Все, кто был в зале и на сцене, резко обернулись к двери в зал.

Там в проходе стоял Петр Сиволапов. Вид у него был смущенный и очень усталый. Он обескураженно повертел головой и со вздохом сожаления произнес:

– В поезде ночью заболела Женя Трембич. У нее очень высокая температура… Я всю ночь провозился с ней. К счастью, в соседнем купе ехал врач. Но это, видимо, грипп, она не стоит на ногах, и я отвез ее домой…

Сергеева уже знал весь медицинский персонал отделения реанимации. Ему показали окно, около которого стояла кровать Алены, и он часами простаивал под ним, мысленно разговаривая с ней. Впрочем, забываясь, Глеб начинал говорить вслух.

– Сокровище мое… ты же знаешь… так уж сложилось, что мне без тебя никак… Я ждал тебя всю жизнь, и ты пришла и сделала мою жизнь такой… о которой я даже не смел мечтать. Малышка моя ненаглядная, мы с тобой вместе можем сделать много доброго в этой жизни, я не сомневаюсь, мы можем сделать ее чище, осмысленней, возвышенней… Аленушка моя драгоценная, у нас впереди огромность всего.

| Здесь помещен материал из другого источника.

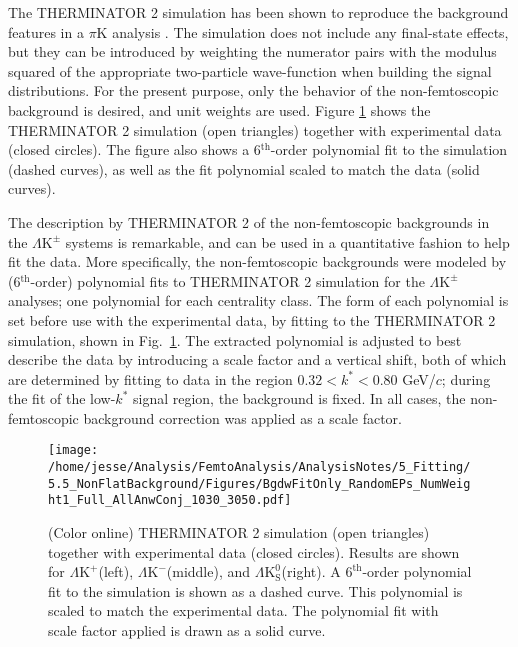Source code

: \documentclass[ALICE,manyauthors]{cernphprep}
\newcommand{\kstar}{$k^{*}$\xspace}
\newcommand{\LamKchP}{$\Lambda\mathrm{K^{+}}$\xspace}
\newcommand{\LamKchM}{$\Lambda\mathrm{K^{-}}$\xspace}
\newcommand{\LamKpm}{$\Lambda\mathrm{K^{\pm}}$\xspace}
\newcommand{\LamKs}{$\Lambda\mathrm{K^{0}_{S}}$\xspace}
\begin{document}
The THERMINATOR 2 simulation has been shown to reproduce the background features in a $\pi$K analysis \cite{Kisiel:2017}. 
The simulation does not include any final-state effects, but they can be introduced by weighting the numerator pairs with the modulus squared of the appropriate two-particle wave-function when building the signal distributions. 
For the present purpose, only the behavior of the non-femtoscopic background is desired, and unit weights are used.
Figure \ref{fig:BgdswTHERM} shows the THERMINATOR 2 simulation (open triangles) together with experimental data (closed circles).  
The figure also shows a 6$^{\mathrm{th}}$-order polynomial fit to the simulation (dashed curves), as well as the fit polynomial scaled to match the data (solid curves).

The description by THERMINATOR 2 of the non-femtoscopic backgrounds in the \LamKpm systems is remarkable, and can be used in a quantitative fashion to help fit the data.
More specifically, the non-femtoscopic backgrounds were modeled by (6$^{\mathrm{th}}$-order) polynomial fits to THERMINATOR 2 simulation for the \LamKpm analyses; one polynomial for each centrality class.
The form of each polynomial is set before use with the experimental data, by fitting to the THERMINATOR 2 simulation, shown in Fig.\ \ref{fig:BgdswTHERM}.
The extracted polynomial is adjusted to best describe the data by introducing a scale factor and a vertical shift, both of which are determined by fitting to data in the region $0.32 < k^{*} < 0.80$ GeV/$c$; during the fit of the low-\kstar signal region, the background is fixed.
In all cases, the non-femtoscopic background correction was applied as a scale factor.

\begin{figure}[h]
  \centering
  \texttt{[image: /home/jesse/Analysis/FemtoAnalysis/AnalysisNotes/5\_Fitting/5.5\_NonFlatBackground/Figures/BgdwFitOnly\_RandomEPs\_NumWeight1\_Full\_AllAnwConj\_1030\_3050.pdf]}
  \caption[Backgrounds with THERMINATOR 2]
  {
  (Color online) THERMINATOR 2 simulation (open triangles) together with experimental data (closed circles).  
  Results are shown for \LamKchP (left), \LamKchM (middle), and \LamKs (right).
  A $6^{\mathrm{th}}$-order polynomial fit to the simulation is shown as a dashed curve.  
  This polynomial is scaled to match the experimental data.  
  The polynomial fit with scale factor applied is drawn as a solid curve.
  }
  \label{fig:BgdswTHERM}
\end{figure} 
\end{document}

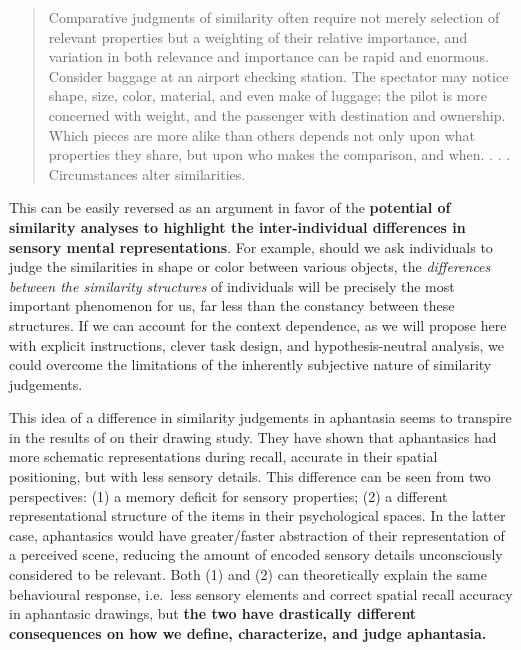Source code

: \documentclass[
  authoryear]{elsarticle}
\begin{document}
\begin{quote}
Comparative judgments of similarity often require not merely selection
of relevant properties but a weighting of their relative importance, and
variation in both relevance and importance can be rapid and enormous.
Consider baggage at an airport checking station. The spectator may
notice shape, size, color, material, and even make of luggage; the pilot
is more concerned with weight, and the passenger with destination and
ownership. Which pieces are more alike than others depends not only upon
what properties they share, but upon who makes the comparison, and when.
. . . Circumstances alter similarities.
{}
\end{quote}

This can be easily reversed as an argument in favor of the
\textbf{potential of similarity analyses to highlight the
inter-individual differences in sensory mental representations}. For
example, should we ask individuals to judge the similarities in shape or
color between various objects, the \emph{differences between the
similarity structures} of individuals will be precisely the most
important phenomenon for us, far less than the constancy between these
structures. If we can account for the context dependence, as we will
propose here with explicit instructions, clever task design, and
hypothesis-neutral analysis, we could overcome the limitations of the
inherently subjective nature of similarity judgements.

This idea of a difference in similarity judgements in aphantasia seems
to transpire in the results of
\citet{bainbridgeQuantifyingAphantasiaDrawing2021} on their drawing
study. They have shown that aphantasics had more schematic
representations during recall, accurate in their spatial positioning,
but with less sensory details. This difference can be seen from two
perspectives: (1) a memory deficit for sensory properties; (2) a
different representational structure of the items in their psychological
spaces. In the latter case, aphantasics would have greater/faster
abstraction of their representation of a perceived scene, reducing the
amount of encoded sensory details unconsciously considered to be
relevant. Both (1) and (2) can theoretically explain the same
behavioural response, i.e.~less sensory elements and correct spatial
recall accuracy in aphantasic drawings, but \textbf{the two have
drastically different consequences on how we define, characterize, and
judge aphantasia.}
\end{document}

Ты стала частью моего личного мира, и я не позволю тебе быть моим самым большим горем. Свет твоего огромного творческого дара только разгорается, и Господь не может позволить загасить его. Ты должна сейчас слышать меня. Я передаю тебе всю свою энергию, всю силу, всю любовь, которая необходима тебе сейчас. Я мысленно целую каждую твою клеточку… Я мечтаю состариться вместе с тобой и в глубокой старости умереть в один день…

Выглядывая в окно, медсестры видели неутомимо вышагивающего Глеба, который размахивал руками и говорил, говорил – с собой ли, с ней ли, с Богом ли? И они прониклись к нему симпатией и состраданием, стали приглашать в сестринскую комнату выпить чего-нибудь горяченького – чаю или кофе, а то разводили бульон в керамических кружках и заставляли его «восстановить силы и согреться».

В то утро, когда в театре прогонялся премьерный спектакль, Глеб привычно бродил под окнами больницы, с недоумением отмечая абсолютно весеннее бодрящее благоухание в воздухе и ощущая под ногами набрякшую, готовую выпустить на свет стрелки травы землю.

Накануне Алене вдруг стало хуже. Давление начало падать, нарушение сердечного ритма всерьез напрягло дежурную бригаду. Ночь прошла с реальной угрозой для жизни Алены, но Глебу об этом сообщили только сегодня, после того как удалось восстановить сердечную деятельность и нормализовать давление.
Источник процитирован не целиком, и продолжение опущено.